The player character, Wagyan, has the ability to temporarily stun his enemies with sound waves shaped like the noises "Wah" (ワッ) and "Gyah" (ギャー, Gyā). Enemies cannot be destroyed with Wagyan's sound waves, but the player can stand over one while it is stunned. When the player picks up a Wagyanizer, the sound effects shot by Wagyan will become bigger with each increment, allowing the player to stun enemies for longer periods. When a four Wagyanizers are collected, Wagyan will become invincible for a limited period, increasing his walking speed and allowing him to defeat enemies by touching them. However, Wagyan will revert to his initial sound effect attack once the invincibility effect wears off. There is no energy gauge in; if the player touches an enemy or falls into a trap, one life is lost.
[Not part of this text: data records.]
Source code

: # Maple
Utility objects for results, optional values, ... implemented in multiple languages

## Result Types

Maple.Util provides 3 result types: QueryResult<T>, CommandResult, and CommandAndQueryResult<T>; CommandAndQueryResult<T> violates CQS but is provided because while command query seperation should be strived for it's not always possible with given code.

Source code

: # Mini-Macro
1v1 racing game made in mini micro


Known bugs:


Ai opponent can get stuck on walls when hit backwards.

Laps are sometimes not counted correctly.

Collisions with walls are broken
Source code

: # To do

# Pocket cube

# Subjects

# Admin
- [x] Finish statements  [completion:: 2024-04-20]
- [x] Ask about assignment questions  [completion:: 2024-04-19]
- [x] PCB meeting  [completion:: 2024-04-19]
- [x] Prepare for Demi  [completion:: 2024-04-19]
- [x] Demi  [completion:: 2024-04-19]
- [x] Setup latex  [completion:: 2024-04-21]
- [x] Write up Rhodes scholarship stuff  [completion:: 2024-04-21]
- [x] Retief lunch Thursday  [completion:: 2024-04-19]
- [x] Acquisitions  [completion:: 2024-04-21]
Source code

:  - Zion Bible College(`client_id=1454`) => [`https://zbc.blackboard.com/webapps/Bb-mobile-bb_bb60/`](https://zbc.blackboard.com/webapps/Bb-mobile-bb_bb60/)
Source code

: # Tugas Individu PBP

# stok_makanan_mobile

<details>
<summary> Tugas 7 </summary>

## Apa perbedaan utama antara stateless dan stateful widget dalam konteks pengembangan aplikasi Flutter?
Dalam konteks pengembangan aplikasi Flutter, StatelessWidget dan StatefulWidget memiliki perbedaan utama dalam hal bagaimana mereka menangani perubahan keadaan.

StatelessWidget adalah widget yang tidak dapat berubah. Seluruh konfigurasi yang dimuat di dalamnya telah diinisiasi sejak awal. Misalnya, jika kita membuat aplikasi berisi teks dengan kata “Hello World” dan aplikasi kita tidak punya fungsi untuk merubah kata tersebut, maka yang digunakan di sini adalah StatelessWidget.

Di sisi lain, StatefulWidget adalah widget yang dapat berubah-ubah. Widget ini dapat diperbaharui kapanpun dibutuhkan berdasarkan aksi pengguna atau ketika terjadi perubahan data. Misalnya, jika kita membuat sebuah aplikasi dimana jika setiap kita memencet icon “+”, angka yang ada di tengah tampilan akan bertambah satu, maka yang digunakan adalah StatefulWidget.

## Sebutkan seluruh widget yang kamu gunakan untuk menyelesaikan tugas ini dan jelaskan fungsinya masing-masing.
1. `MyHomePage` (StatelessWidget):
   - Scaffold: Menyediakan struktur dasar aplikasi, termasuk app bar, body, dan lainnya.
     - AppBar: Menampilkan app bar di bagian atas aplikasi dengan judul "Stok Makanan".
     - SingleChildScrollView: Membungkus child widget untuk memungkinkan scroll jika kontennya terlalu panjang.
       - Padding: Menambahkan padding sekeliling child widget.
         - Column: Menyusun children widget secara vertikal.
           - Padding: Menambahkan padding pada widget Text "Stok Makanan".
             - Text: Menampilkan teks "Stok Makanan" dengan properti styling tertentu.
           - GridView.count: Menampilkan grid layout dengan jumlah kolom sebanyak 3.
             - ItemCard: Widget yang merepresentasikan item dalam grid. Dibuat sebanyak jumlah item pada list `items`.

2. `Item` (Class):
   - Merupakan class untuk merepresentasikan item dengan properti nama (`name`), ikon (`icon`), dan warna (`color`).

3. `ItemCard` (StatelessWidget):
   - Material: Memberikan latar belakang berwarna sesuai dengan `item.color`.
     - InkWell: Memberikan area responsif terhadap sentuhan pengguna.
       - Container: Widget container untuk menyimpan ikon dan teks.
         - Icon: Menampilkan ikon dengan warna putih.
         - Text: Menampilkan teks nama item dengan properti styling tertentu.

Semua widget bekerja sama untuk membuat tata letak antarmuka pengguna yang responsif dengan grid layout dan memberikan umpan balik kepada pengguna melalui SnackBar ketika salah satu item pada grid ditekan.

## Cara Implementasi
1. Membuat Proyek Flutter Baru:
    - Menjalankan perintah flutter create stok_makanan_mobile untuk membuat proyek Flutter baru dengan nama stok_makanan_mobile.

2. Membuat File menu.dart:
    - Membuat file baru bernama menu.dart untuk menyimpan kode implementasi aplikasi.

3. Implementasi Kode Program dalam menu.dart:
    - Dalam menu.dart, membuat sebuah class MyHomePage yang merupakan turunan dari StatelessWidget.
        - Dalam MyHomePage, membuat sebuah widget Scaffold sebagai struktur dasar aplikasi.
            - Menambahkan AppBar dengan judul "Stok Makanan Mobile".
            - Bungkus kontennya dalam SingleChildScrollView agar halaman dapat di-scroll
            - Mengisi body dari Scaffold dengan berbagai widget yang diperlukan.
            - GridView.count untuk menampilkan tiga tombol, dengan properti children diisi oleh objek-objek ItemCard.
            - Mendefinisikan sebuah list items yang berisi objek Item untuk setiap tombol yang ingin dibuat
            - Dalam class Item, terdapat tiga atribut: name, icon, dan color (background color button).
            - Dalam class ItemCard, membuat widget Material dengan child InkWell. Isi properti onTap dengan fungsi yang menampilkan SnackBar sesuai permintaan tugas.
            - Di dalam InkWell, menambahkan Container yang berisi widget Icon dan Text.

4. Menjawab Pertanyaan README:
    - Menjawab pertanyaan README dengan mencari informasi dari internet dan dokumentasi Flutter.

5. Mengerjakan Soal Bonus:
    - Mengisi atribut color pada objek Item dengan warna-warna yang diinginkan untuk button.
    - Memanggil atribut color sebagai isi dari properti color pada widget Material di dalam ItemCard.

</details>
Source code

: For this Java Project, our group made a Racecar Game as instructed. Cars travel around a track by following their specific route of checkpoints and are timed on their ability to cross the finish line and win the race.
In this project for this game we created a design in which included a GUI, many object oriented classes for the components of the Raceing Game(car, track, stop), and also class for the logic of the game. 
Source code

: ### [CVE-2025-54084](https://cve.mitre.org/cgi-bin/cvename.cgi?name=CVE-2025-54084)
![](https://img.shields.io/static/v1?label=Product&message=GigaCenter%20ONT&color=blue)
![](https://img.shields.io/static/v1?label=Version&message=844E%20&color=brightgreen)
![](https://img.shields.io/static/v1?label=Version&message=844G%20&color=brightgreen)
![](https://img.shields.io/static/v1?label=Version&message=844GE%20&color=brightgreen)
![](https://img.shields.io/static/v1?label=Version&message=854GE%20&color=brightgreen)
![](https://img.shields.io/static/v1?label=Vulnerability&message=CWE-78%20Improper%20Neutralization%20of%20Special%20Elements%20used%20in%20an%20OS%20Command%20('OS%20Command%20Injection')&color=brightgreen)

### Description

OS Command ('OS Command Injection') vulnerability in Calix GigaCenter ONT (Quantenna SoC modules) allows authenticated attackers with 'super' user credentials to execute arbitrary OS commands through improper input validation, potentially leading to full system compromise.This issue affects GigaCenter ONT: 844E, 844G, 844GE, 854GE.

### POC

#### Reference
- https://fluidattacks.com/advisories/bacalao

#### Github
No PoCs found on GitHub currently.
The objective of the game is to reach the end of each action scene by making the best use of Wagyan's sound wave attacks and jumping ability. The player must confront a boss at the end of certain stages, but instead of actually fighting the boss in battle, the player is challenged to a mini-game where they must score more points than their opponent.

==Release==
Wagyan Land was included in the compilation Namcot Collection.

==Reception==

Review scores
| Publication | Score |
|---|---|
| Computer and Video Games | 92/100 |
| Famitsu | 27/40 |
| Mean Machines Sega | 85% |
| Sega Zone | 89/100 |

==Sequels==
The game spawned several sequels:
- Wagyan Land 2 (1990, Famicom)
- Super Wagyan Land (1991, Super Famicom)
- Wagyan Land 3 (1992, Famicom)
- Super Wagyan Land 2 (1993, Super Famicom)
- Wagyan Paradise (1994, Super Famicom)
- Hirameki Action: Chibikko Wagyan no Ōkina Bōken (2009, Nintendo DS)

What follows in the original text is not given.